Geolocation aware is really not necessary for providing large files at high speeds. Storj does this by doing transfers in parallel. Latency really doesn’t matter as long as the total throughput is high. The current system would already work perfectly if the scaling of erasure coding pieces is implemented.

If I’m understanding correctly, this is basically putting a CDN in front of Storj, instead of using Storj as the CDN platform. Kind of defeats the purpose.

Doom4535 · April 1, 2021, 10:44am

The opt in was in regards to how I was proposing to use separate satellite’s, SNO’s need to have the satellite whitelisted (in this case the whitelist is kinda like the opt-in).

This was poorly worded, it would be nice if Customer A could host data but not be charged for Customer B's download bandwidth when Customer B accessed Customer A's data (for example, two companies who are working on some project together or have some sort of mutual agreement).

SGC · April 1, 2021, 11:58am

the front end would be geo aware caching that would be triggered by increasing amounts of downloads of the same data and then push it to the geolocation / locations that request data to limit the required internet bandwidth utilization globally.

it’s not to replace storj, its to augment it… the whole concept with the CDN is to decrease the global bandwidth needed for repeated data transfers… like a cache in a computer.

when the data isn’t in the cache or isn’t repeatedly requested it goes directly from tardigrade.
infact the cache would be more like a counter, the first few times that data is requested from tardigrade it wouldnt even interact with it, it would just like count it and maybe record the geolocation / internet locality demanding the data.
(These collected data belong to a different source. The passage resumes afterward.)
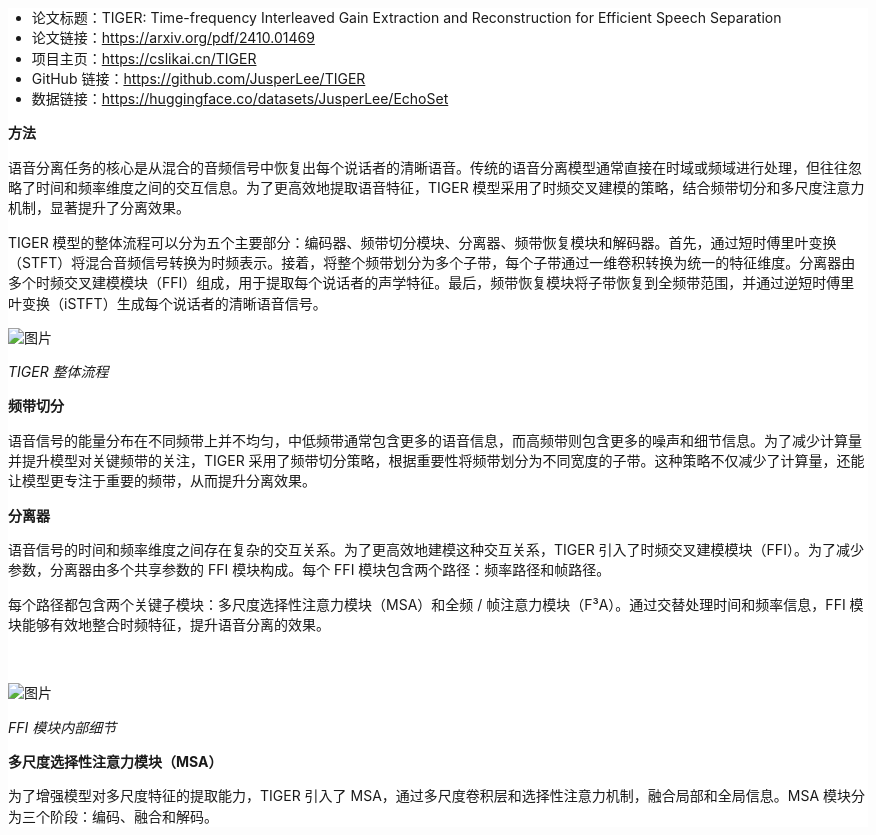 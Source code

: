   


* 论文标题：TIGER: Time-frequency Interleaved Gain Extraction and Reconstruction for Efficient Speech Separation
* 论文链接：https://arxiv.org/pdf/2410.01469
* 项目主页：https://cslikai.cn/TIGER
* GitHub 链接：https://github.com/JusperLee/TIGER
* 数据链接：https://huggingface.co/datasets/JusperLee/EchoSet

  


**方法**

语音分离任务的核心是从混合的音频信号中恢复出每个说话者的清晰语音。传统的语音分离模型通常直接在时域或频域进行处理，但往往忽略了时间和频率维度之间的交互信息。为了更高效地提取语音特征，TIGER 模型采用了时频交叉建模的策略，结合频带切分和多尺度注意力机制，显著提升了分离效果。

  


TIGER 模型的整体流程可以分为五个主要部分：编码器、频带切分模块、分离器、频带恢复模块和解码器。首先，通过短时傅里叶变换（STFT）将混合音频信号转换为时频表示。接着，将整个频带划分为多个子带，每个子带通过一维卷积转换为统一的特征维度。分离器由多个时频交叉建模模块（FFI）组成，用于提取每个说话者的声学特征。最后，频带恢复模块将子带恢复到全频带范围，并通过逆短时傅里叶变换（iSTFT）生成每个说话者的清晰语音信号。

  


![图片](https://inews.gtimg.com/om_bt/O7WzfrCewF9ljnh7oQTXWIRg6Pbi2dvSb5C-fMdg2D7g8AA/641)

*TIGER 整体流程*

  


**频带切分**

语音信号的能量分布在不同频带上并不均匀，中低频带通常包含更多的语音信息，而高频带则包含更多的噪声和细节信息。为了减少计算量并提升模型对关键频带的关注，TIGER 采用了频带切分策略，根据重要性将频带划分为不同宽度的子带。这种策略不仅减少了计算量，还能让模型更专注于重要的频带，从而提升分离效果。

  


**分离器**

语音信号的时间和频率维度之间存在复杂的交互关系。为了更高效地建模这种交互关系，TIGER 引入了时频交叉建模模块（FFI）。为了减少参数，分离器由多个共享参数的 FFI 模块构成。每个 FFI 模块包含两个路径：频率路径和帧路径。

  


每个路径都包含两个关键子模块：多尺度选择性注意力模块（MSA）和全频 / 帧注意力模块（F³A）。通过交替处理时间和频率信息，FFI 模块能够有效地整合时频特征，提升语音分离的效果。

 

![图片](https://inews.gtimg.com/om_bt/OIXAQ8v8TyvGkUIzPoGn1aHTv1EfeRIgjoZCf_GdjEPAUAA/641)

*FFI 模块内部细节*

  


**多尺度选择性注意力模块（MSA）**

  


为了增强模型对多尺度特征的提取能力，TIGER 引入了 MSA，通过多尺度卷积层和选择性注意力机制，融合局部和全局信息。MSA 模块分为三个阶段：编码、融合和解码。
and one of the reasons it would be optimal if it was combined with tardigrade is that the cache and the storage requests if existing in different locations, would add extra latency.

ofc there might be security concerns because all the pieces would be stored in the cache, so it might be that not all data would be viable to access like that, since it might bypass one of the fundamental security compartmentalization’s in tardigrade.

ofc one might just make it so customer can select if data is allowed to be cached by gateway.

Knowledge · April 1, 2021, 5:07pm

Things like this could happen down the road, like the Whitepaper points out. In the immediate though, the team is actively working on a number of initiatives to strengthen the existing system. There are performance metrics we want to hit, and at the same time maintain network/service quality. As Storj improves technically, usage will also improve.